THE END OF ALL TEACHING AND WARFARE
THE END OF ALL TEACHING AND WARFARE
The end before us in anything necessarily gives a character to everything we do. I may be very far distant from my aim, and I may advance very slowly towards it, and yet as I advance, I become more coloured by, and more stimulated to advance. Hence it is of all importance to the believer to know what is the end of all teaching and warfare. The simple soul would at once answer, It is Christ. This is quite true; but while He is the end and aim of all teaching and warfare, it is of the deepest interest to ascertain how this end is to be reached; for [p. 216] here it is, I am persuaded, so many fail. The aim may be the only right one, but this is not enough; we must learn how it is to be effected. One is not crowned unless he contend lawfully. A man would not become a great linguist by studying mathematics. If the aim is the acquisition of languages, the only course to pursue, in order to reach this end, is the study of languages. Now as Christ is the only true end, as will be admitted on all hands, it is plain that it is only as He is displayed and developed, that the end is attained.

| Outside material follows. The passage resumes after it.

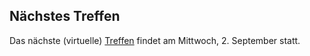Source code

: ## Nächstes Treffen
Das nächste (virtuelle) [Treffen](/Treffen/Termine/09_2020/) findet am Mittwoch, 2. September statt.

The only true end for the christian is to set forth Christ. The momentous question then is, What is the way to do this? It is here where divergence of opinion occurs, and failure as a rule ensues. Each earnest believer would assert his desire to pursue this great aim; but while in conscience it is so, many evidently have not learned the only way of ensuring it. The greater the aim, the greater and the more peculiar must be the way to secure it. Christ is the end. We know that the blessed God will head up all things in the Christ, “which in his times he shall shew, who is the blessed and only Potentate”, 1 Timothy 6: 15. This is future. He will shew Christ Jesus to all as His faithful Servant here on earth. Christ himself is here (verse 13) viewed as the faithful man, whom God will manifest in glory before all creatures, at the time ordained in his counsels. The more firmly and assuredly we hold that the blessed God will yet set Christ on the earth as the Man of His purpose, the more shall we see that in the counsel of God, He should be presented here in the time of His rejection by His body, the church, “till we all come in the unity of the faith, and of the knowledge of the Son of God, unto a perfect man, unto the measure of the stature of the fulness of Christ”. Surely this is the end of all teaching; the true edification of the body of Christ. While, as we read in Ephesians 6, the great result to be attained through all warfare is that there may be boldness of utterance “to make known the mystery of the gospel”.

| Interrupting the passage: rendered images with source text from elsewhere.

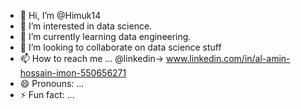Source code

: - 👋 Hi, I’m @Himuk14
- 👀 I’m interested in data science.
- 🌱 I’m currently learning data engineering.
- 💞️ I’m looking to collaborate on data science stuff
- 📫 How to reach me ... @linkedin-> www.linkedin.com/in/al-amin-hossain-imon-550656271
- 😄 Pronouns: ...
- ⚡ Fun fact: ...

[p. 217] We have now arrived at two things: one, that the aim of all teaching and warfare is that Christ should be glorified here. Secondly, that through His body only can this be accomplished. The teaching would reach on to this; and the warfare is effective when we can open our mouth boldly to declare “the mystery of the gospel”. Now then, we come to the course of action by which this can be secured.

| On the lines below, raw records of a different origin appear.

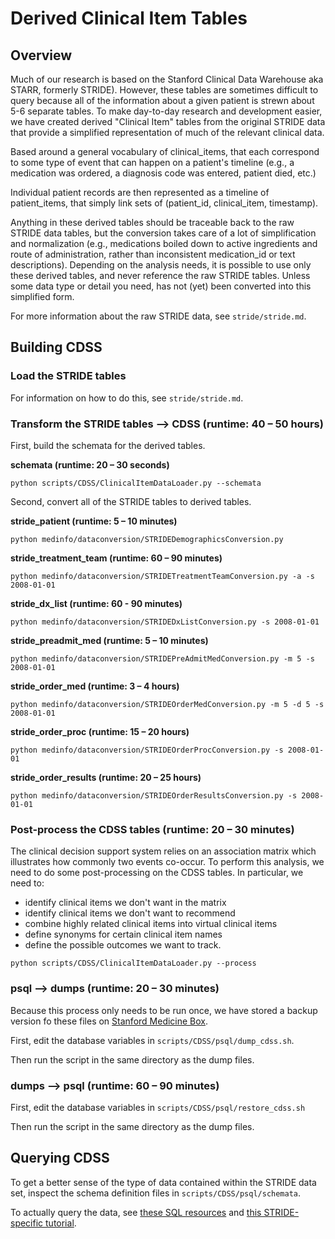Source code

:# Derived Clinical Item Tables

## Overview
Much of our research is based on the Stanford Clinical Data Warehouse
aka STARR, formerly STRIDE). However, these tables are sometimes difficult
to query because all of the information about a given patient is strewn about
5-6 separate tables. To make day-to-day research and development easier, we
have created derived "Clinical Item" tables from the original STRIDE data 
that provide a simplified representation of much of the relevant clinical data.

Based around a general vocabulary of clinical_items, that each correspond to 
some type of event that can happen on a patient's timeline 
(e.g., a medication was ordered, a diagnosis code was entered, patient died, etc.)

Individual patient records are then represented as a timeline of patient_items, 
that simply link sets of (patient_id, clinical_item, timestamp).

Anything in these derived tables should be traceable back to the raw STRIDE data tables,
but the conversion takes care of a lot of simplification and normalization
(e.g., medications boiled down to active ingredients and route of administration, 
rather than inconsistent medication_id or text descriptions).
Depending on the analysis needs, it is possible to use only these derived tables, 
and never reference the raw STRIDE tables. Unless some data type or detail you need,
has not (yet) been converted into this simplified form.


For more information about the raw STRIDE data, see `stride/stride.md`.

## Building CDSS

### Load the STRIDE tables

For information on how to do this, see `stride/stride.md`.

### Transform the STRIDE tables --> CDSS (runtime: 40 – 50 hours)

First, build the schemata for the derived tables.

**schemata (runtime: 20 – 30 seconds)**

`python scripts/CDSS/ClinicalItemDataLoader.py --schemata`

Second, convert all of the STRIDE tables to derived tables.

**stride_patient (runtime: 5 – 10 minutes)**

`python medinfo/dataconversion/STRIDEDemographicsConversion.py`

**stride_treatment_team (runtime: 60 – 90 minutes)**

`python medinfo/dataconversion/STRIDETreatmentTeamConversion.py -a -s 2008-01-01`

**stride_dx_list (runtime: 60 - 90 minutes)**

`python medinfo/dataconversion/STRIDEDxListConversion.py -s 2008-01-01`

**stride_preadmit_med (runtime: 5 – 10 minutes)**

`python medinfo/dataconversion/STRIDEPreAdmitMedConversion.py -m 5 -s 2008-01-01`

**stride_order_med (runtime: 3 – 4 hours)**

`python medinfo/dataconversion/STRIDEOrderMedConversion.py -m 5 -d 5 -s 2008-01-01`

**stride_order_proc (runtime: 15 – 20 hours)**

`python medinfo/dataconversion/STRIDEOrderProcConversion.py -s 2008-01-01`

**stride_order_results (runtime: 20 – 25 hours)**

`python medinfo/dataconversion/STRIDEOrderResultsConversion.py -s 2008-01-01`


### Post-process the CDSS tables (runtime: 20 – 30 minutes)
The clinical decision support system relies on an association matrix which
illustrates how commonly two events co-occur. To perform this analysis, we need
to do some post-processing on the CDSS tables. In particular, we need to:
* identify clinical items we don't want in the matrix
* identify clinical items we don't want to recommend
* combine highly related clinical items into virtual clinical items
* define synonyms for certain clinical item names
* define the possible outcomes we want to track.


`python scripts/CDSS/ClinicalItemDataLoader.py --process`

### psql --> dumps (runtime: 20 – 30 minutes)

Because this process only needs to be run once, we have stored a backup
version fo these files on [Stanford Medicine Box](https://stanfordmedicine.app.box.com/folder/50484084132).

First, edit the database variables in `scripts/CDSS/psql/dump_cdss.sh`.

Then run the script in the same directory as the dump files.

### dumps --> psql (runtime: 60 – 90 minutes)

First, edit the database variables in `scripts/CDSS/psql/restore_cdss.sh`

Then run the script in the same directory as the dump files.

## Querying CDSS

To get a better sense of the type of data contained within the STRIDE
data set, inspect the schema definition files in `scripts/CDSS/psql/schemata`.

To actually query the data, see [these SQL resources](https://github.com/HealthRex/CDSS/wiki/STRIDE-Database#postgresql)
and [this STRIDE-specific tutorial](https://github.com/HealthRex/CDSS/wiki/STRIDE-SQL-Tutorial).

The first thing that bursts in with a light above the brightness of the sun, on the soul established in grace, is that his Saviour is not here, and that being rejected by the world — not only by Jew, but by Jew and gentile, the blessed God has called Him to His own right hand, a glorified Man in heaven. Hence every believer here, when restful in grace as to his perfect acceptance with God, and escape from the man here under judgment, enters on a new day when he learns that the man with whom he was connected, and utterly ruined, has been judicially set aside in the cross, so that it is a relief to say, “God forbid that I should glory, save in the cross of our Lord Jesus Christ, by whom the world is crucified unto me, and I unto the world”. In a word, that I am morally apart from the man on earth, who has rejected my Saviour — the Son of God; but that I am now of the stock and lineage, as I may say, of the Man at God’s right hand, whom God has glorified. “Both he that sanctifieth and they who are sanctified are all of one: for which cause he is not ashamed to call them brethren”. While Christ, the Man of God’s purpose, is absent in rejection, there is not any divine dealing with the man here, save and except to set him aside altogether. Not only cleared of judgment, but he must die, leave this earth; he must cross the Jordan in Christ’s death to be where Christ is, or he would have to remain here, where He is not, with the man, that is, the world, who with wicked hands crucified and slew Him. In the millennium Christ will be reigning here; then the man here will be taught to acknowledge Him in His rightful position, and they [p. 218] shall know the Lord. Now Christ is rejected here, and is set at God’s right hand, in heavenly places, and all who believe in Him are no longer connected with the man here, nor with the earth, but with Him — the Man whom God has glorified, and who is in heaven. This is the first great thing to accept in faith, and to hold to as the truth of God. Sealed by the Spirit, who is the earnest of the inheritance, we have the Spirit of Christ, and enjoy His life, for He is in us. We are thus on the earth after a new order. It may be contended that we have as mortals to pass through this world. Quite true. Our blessed Lord was in our circumstances, and yet was always the Son of man who is in heaven. I do not forget that we are in Hebrews, while I press that the calling of God for us is set forth in Ephesians.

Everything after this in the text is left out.